### Work required
Retype every line from the start of the data down to and including the line with "My data dashboard". Skip the pictures.
■ ■ ■
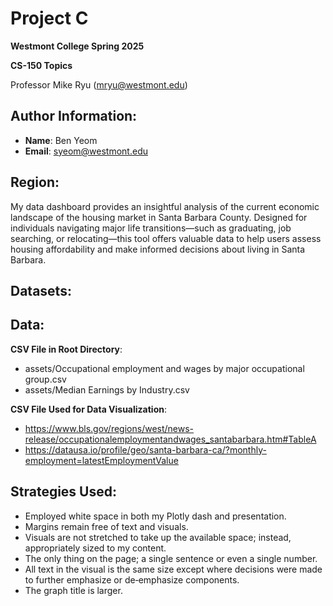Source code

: # Project C
**Westmont College Spring 2025**

**CS-150 Topics** 

Professor Mike Ryu (mryu@westmont.edu) 

## Author Information:
* **Name**: Ben Yeom
* **Email**: syeom@westmont.edu


## Region:
My data dashboard provides an insightful analysis of the current economic landscape of the housing market in Santa Barbara County. Designed for individuals navigating major life transitions—such as graduating, job searching, or relocating—this tool offers valuable data to help users assess housing affordability and make informed decisions about living in Santa Barbara.

## Datasets:


## Data: 
**CSV File in Root Directory**: 
* assets/Occupational employment and wages by major occupational group.csv
* assets/Median Earnings by Industry.csv

**CSV File Used for Data Visualization**: 
* https://www.bls.gov/regions/west/news-release/occupationalemploymentandwages_santabarbara.htm#TableA
* https://datausa.io/profile/geo/santa-barbara-ca/?monthly-employment=latestEmploymentValue

## Strategies Used: 
* Employed white space in both my Plotly dash and presentation. 
* Margins remain free of text and visuals. 
* Visuals are not stretched to take up the available space; instead, appropriately sized to my content. 	
* The only thing on the page; a single sentence or even a single number. 
* All text in the visual is the same size except where decisions were made to further emphasize or de‐emphasize components. 
* The graph title is larger.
■ ■ ■
### Result below
Source code

: # Project C
**Westmont College Spring 2025**

**CS-150 Topics** 

Professor Mike Ryu (mryu@westmont.edu) 

## Author Information:
* **Name**: Ben Yeom
* **Email**: syeom@westmont.edu


## Region:
My data dashboard provides an insightful analysis of the current economic landscape of the housing market in Santa Barbara County. Designed for individuals navigating major life transitions—such as graduating, job searching, or relocating—this tool offers valuable data to help users assess housing affordability and make informed decisions about living in Santa Barbara.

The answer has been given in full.